Entre el miedo y la esperanza

Autor: Rev. Martín N. Añorga

 

     
En muchos otros lugares de Estados Unidos existe un sentimiento de euforia ante la probable victoria de Barack Obama en las elecciones presidenciales del próximo martes; pero no en Miami, al menos en los círculos en los que yo me muevo.

Hay dos actitudes que jamás deben asumirse en la política: la de creer que la victoria está tan asegurada que sobran los esfuerzos, y la de creer que la derrota es tan evidente que nada puede hacerse para evitarla. Podemos anticipar imaginariamente de una u otra manera los resultados de una elección; pero el veredicto final está en las urnas. De aquí que la lógica nos indique que debemos mantener la lucha hasta el minuto en que se cierre el último recinto electoral; pero muchas personas en Miami le han cedido al miedo el puesto que merece la esperanza.

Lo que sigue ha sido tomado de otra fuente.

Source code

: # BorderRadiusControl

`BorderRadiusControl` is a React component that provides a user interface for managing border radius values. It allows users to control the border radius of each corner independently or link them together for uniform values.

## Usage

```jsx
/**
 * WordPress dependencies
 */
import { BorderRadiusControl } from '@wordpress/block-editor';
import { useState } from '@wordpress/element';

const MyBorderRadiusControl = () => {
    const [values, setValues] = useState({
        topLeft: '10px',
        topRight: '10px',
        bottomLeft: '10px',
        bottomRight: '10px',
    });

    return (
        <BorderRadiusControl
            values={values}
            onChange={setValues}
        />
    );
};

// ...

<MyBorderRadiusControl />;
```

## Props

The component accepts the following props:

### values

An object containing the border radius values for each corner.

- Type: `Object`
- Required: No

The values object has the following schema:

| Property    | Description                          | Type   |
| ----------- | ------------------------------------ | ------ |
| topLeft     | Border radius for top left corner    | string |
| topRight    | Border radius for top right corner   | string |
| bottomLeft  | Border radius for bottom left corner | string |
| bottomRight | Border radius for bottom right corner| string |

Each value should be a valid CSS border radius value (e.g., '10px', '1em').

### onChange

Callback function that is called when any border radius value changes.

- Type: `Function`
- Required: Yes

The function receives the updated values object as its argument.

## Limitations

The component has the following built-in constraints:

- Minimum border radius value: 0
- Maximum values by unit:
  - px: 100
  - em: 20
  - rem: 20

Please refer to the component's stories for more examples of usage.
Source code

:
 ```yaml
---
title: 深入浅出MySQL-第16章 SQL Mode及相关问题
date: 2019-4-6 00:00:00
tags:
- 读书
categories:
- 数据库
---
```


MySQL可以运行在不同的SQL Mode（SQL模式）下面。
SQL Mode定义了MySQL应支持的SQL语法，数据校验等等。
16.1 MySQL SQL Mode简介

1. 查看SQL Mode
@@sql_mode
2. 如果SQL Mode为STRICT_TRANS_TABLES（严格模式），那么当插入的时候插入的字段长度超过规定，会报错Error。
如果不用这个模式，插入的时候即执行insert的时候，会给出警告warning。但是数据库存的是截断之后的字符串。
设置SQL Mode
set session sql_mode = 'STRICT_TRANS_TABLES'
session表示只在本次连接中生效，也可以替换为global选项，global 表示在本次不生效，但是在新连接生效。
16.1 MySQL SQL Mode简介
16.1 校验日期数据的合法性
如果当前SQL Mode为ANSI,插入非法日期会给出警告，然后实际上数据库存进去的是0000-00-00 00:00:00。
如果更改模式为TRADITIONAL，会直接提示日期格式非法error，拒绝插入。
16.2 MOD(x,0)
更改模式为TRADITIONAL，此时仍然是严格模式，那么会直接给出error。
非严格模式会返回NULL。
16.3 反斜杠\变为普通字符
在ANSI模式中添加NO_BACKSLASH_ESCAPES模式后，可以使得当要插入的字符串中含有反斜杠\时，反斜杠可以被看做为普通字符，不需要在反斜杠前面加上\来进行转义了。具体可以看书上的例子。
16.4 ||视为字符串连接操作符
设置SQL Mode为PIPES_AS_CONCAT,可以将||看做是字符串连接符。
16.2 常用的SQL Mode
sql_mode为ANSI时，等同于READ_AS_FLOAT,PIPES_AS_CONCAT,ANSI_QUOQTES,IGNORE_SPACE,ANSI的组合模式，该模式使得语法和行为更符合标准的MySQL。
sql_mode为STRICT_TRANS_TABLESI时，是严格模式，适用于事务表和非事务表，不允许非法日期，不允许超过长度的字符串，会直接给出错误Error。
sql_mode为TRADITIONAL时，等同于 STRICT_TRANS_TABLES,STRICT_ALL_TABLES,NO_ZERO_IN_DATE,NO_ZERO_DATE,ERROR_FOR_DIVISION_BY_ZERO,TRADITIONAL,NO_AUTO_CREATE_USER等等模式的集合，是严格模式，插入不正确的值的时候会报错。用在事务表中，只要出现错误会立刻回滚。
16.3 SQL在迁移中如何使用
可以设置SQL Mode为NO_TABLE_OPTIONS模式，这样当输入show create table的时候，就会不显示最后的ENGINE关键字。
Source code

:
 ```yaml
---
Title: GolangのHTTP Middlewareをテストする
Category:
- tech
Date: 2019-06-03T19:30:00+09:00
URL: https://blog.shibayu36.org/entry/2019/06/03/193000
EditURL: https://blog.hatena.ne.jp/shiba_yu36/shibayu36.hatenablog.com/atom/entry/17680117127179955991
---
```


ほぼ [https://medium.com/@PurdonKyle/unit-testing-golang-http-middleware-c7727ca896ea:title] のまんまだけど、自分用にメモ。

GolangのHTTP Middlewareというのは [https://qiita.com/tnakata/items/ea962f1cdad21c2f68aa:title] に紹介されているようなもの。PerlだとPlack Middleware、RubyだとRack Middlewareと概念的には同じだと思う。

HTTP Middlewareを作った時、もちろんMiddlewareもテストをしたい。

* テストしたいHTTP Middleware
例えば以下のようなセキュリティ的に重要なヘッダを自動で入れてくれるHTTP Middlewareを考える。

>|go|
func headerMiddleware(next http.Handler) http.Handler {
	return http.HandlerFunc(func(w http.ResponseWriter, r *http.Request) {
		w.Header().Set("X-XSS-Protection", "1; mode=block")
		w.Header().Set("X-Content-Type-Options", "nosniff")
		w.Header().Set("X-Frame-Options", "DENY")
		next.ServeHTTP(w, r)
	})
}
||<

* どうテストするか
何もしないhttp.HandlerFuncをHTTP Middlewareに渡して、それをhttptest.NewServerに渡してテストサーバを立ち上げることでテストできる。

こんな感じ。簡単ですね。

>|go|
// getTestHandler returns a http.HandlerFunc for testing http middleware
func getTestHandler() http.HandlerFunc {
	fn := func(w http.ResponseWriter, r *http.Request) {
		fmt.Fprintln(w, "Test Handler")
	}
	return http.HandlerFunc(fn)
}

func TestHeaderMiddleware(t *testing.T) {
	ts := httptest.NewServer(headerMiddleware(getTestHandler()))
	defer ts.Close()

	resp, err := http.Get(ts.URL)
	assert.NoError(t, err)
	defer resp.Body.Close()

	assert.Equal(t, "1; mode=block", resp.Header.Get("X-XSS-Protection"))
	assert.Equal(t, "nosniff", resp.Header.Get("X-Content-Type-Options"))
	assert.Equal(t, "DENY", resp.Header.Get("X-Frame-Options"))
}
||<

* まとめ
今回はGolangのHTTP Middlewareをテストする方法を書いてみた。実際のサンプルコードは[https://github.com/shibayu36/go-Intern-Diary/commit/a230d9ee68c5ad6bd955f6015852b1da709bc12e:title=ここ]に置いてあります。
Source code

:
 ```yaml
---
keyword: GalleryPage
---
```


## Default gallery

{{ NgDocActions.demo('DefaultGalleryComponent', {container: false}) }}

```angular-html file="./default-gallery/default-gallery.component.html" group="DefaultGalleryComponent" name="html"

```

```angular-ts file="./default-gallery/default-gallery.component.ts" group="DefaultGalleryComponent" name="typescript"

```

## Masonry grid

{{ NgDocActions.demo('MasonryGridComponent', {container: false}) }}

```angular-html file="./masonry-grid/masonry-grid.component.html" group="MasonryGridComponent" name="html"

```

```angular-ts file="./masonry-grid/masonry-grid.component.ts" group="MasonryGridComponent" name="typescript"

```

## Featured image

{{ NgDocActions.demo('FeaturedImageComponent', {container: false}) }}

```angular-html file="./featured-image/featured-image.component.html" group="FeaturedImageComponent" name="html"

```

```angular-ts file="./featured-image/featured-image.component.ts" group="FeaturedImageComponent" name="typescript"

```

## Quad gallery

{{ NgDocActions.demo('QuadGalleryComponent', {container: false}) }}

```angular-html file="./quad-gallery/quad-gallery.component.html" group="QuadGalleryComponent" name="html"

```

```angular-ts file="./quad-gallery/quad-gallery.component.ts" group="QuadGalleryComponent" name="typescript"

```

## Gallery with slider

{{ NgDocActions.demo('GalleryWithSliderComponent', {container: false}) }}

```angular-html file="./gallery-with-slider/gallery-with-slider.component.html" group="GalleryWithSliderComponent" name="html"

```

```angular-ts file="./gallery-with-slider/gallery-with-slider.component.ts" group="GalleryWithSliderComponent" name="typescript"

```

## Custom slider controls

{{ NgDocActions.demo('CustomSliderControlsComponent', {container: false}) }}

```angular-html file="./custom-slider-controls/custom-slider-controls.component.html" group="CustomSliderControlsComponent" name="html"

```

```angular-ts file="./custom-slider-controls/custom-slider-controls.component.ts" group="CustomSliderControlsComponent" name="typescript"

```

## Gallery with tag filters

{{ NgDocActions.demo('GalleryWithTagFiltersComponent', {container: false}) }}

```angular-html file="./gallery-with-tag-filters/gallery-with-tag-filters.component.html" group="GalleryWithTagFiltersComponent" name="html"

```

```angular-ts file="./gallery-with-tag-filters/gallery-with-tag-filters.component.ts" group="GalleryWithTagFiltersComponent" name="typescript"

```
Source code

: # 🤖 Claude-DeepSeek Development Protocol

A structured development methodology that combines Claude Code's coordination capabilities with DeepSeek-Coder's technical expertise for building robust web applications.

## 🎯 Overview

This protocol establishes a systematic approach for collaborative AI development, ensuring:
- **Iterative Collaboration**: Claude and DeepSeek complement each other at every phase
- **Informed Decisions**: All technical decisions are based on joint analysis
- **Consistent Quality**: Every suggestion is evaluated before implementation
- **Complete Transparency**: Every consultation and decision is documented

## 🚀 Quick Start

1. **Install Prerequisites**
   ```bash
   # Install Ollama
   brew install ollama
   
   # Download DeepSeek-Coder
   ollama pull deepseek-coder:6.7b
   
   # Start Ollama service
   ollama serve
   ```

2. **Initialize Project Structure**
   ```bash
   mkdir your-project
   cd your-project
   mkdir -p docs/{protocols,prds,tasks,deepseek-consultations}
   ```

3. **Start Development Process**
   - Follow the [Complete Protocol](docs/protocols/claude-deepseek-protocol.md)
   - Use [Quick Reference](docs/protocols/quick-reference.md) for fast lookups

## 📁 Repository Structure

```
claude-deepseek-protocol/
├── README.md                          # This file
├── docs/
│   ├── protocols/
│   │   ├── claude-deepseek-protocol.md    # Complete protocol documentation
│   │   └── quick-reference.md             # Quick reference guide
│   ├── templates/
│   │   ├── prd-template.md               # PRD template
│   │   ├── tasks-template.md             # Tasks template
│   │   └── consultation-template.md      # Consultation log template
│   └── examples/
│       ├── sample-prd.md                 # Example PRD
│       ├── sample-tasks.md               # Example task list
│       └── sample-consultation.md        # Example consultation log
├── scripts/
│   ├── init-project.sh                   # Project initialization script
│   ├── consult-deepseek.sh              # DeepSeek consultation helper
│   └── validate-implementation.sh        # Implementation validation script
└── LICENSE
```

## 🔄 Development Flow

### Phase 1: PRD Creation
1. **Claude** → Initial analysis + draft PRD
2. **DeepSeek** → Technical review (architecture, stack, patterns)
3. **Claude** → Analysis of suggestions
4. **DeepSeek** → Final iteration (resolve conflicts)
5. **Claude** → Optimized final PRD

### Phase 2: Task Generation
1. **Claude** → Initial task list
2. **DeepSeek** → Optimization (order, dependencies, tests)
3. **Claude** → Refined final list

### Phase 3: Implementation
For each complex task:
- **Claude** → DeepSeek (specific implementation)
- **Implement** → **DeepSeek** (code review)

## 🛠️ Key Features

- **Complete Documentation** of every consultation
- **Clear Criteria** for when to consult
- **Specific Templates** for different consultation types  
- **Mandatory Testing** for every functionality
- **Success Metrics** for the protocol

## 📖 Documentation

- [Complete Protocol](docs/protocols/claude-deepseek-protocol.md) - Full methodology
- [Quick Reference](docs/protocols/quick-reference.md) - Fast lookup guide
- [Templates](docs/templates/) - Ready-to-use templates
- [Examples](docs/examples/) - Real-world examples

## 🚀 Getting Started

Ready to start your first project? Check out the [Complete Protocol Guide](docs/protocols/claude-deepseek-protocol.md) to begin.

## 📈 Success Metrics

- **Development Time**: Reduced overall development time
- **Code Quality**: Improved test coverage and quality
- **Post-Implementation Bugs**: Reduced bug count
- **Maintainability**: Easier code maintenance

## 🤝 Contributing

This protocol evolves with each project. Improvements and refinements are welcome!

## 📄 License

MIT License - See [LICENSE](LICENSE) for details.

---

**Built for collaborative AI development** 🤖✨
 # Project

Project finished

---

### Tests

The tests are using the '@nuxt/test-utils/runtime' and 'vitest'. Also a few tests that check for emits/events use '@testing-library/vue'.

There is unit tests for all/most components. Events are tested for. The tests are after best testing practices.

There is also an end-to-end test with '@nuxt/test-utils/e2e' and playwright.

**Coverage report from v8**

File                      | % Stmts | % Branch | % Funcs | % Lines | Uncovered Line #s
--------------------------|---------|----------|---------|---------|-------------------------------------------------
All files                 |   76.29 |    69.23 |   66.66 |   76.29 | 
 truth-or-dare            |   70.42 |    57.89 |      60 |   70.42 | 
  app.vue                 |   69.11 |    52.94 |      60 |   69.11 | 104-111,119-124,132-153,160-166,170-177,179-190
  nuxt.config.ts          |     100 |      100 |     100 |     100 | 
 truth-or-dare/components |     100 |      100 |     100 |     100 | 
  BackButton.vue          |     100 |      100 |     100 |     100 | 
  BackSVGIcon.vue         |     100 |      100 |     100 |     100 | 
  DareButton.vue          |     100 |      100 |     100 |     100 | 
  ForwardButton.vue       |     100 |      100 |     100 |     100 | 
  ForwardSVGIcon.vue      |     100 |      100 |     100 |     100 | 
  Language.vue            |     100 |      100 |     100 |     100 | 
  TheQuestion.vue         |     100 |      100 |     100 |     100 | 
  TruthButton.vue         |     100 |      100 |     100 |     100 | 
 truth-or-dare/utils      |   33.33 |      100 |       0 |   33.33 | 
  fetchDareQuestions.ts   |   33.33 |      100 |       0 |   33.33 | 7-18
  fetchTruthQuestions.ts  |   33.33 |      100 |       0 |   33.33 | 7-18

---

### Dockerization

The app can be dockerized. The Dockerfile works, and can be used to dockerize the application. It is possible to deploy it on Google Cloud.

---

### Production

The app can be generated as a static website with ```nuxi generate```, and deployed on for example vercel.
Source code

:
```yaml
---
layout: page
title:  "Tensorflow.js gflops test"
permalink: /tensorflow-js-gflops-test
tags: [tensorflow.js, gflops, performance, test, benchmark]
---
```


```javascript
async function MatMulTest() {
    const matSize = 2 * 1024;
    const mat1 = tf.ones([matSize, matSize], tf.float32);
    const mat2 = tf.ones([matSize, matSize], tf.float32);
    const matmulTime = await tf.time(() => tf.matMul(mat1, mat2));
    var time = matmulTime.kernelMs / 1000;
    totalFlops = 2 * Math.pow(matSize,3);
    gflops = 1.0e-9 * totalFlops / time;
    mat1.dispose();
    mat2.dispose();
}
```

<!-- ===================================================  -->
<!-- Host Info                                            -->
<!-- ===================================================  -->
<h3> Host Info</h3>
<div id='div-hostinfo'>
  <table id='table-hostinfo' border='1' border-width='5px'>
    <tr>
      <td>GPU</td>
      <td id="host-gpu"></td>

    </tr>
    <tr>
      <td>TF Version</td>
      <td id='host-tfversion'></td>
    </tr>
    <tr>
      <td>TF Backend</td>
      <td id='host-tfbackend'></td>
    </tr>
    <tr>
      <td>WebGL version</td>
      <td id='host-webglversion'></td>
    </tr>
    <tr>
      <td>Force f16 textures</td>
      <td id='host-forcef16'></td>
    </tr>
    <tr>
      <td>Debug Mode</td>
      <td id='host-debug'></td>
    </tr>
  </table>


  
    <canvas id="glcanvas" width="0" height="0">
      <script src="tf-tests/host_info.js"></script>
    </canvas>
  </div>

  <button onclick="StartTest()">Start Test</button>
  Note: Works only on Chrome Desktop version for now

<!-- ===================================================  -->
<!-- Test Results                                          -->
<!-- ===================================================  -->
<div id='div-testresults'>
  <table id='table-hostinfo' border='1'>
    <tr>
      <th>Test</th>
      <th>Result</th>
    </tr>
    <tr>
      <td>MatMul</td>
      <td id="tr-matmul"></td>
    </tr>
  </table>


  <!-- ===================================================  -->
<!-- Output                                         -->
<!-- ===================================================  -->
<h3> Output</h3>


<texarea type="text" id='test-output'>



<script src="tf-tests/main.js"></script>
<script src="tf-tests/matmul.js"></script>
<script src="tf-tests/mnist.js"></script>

Para entender la posición casi apocalíptica sobre Barack Obama de los cubanos, y ahora de los venezolanos que hemos tenido que dejar nuestro suelo para vivir como exiliados, hay que reflexionar sobre nuestras experiencias. Líderes políticos carismáticos nos hablaron de cambio, y lo que hicieron fue destruir valores y logros para implantar regímenes abusivos y dictatoriales en los que la libertad fue convertida en cadenas y pisoteados impunemente los más elementales derechos humanos. Cuando Obama habla de cambio no explica específicamente qué es lo que se va a desechar y qué es lo que se va a implementar. Es como si solicitara un cheque en blanco, firmado con nuestro voto y sin que sepamos la cantidad que se pondrá al cobro.

Obama habla del reparto de las riquezas. Esa promesa no significa poner a los pobres al nivel de los ricos, sino a los ricos en el nivel de los pobres. La igualdad socialista que se basa en la supuesta equidad de los bienes, desconoce que hay diferencias de talento, preparación, inventiva y trabajo en determinados seres humanos que logran escalar posiciones a las que no todos podemos llegar. Quitarle al que aparentemente tiene de más para darle al que tiene de menos no es una práctica que elimina la pobreza, sino una manera de hacerla permanente. Al que se le da lo que no ha ganado se le acostumbra a depender de la dádiva. Ese ha sido, lamentablemente, el caso de Cuba.

Otra propuesta que asusta a los cubanos es la que involucra un cambio en los símbolos patrios. Hablar de que la Constitución necesita reformas es la misma teoría que usó Castro para aniquilar la identidad democrática del pueblo cubano, y es el mismo tema que esgrimen Chávez, Morales, Correa y Ortega para atrapar el poder de por vida. Aludir a cambios en el Himno o en la Bandera es ultrajar la memoria de los héroes que nos han legado la patria. Probablemente Barack Obama no llegaría jamás a estos extremos; pero la forma en que ha esbozado su proyecto político hace palidecer de miedo a los que hemos sido víctimas del comunismo.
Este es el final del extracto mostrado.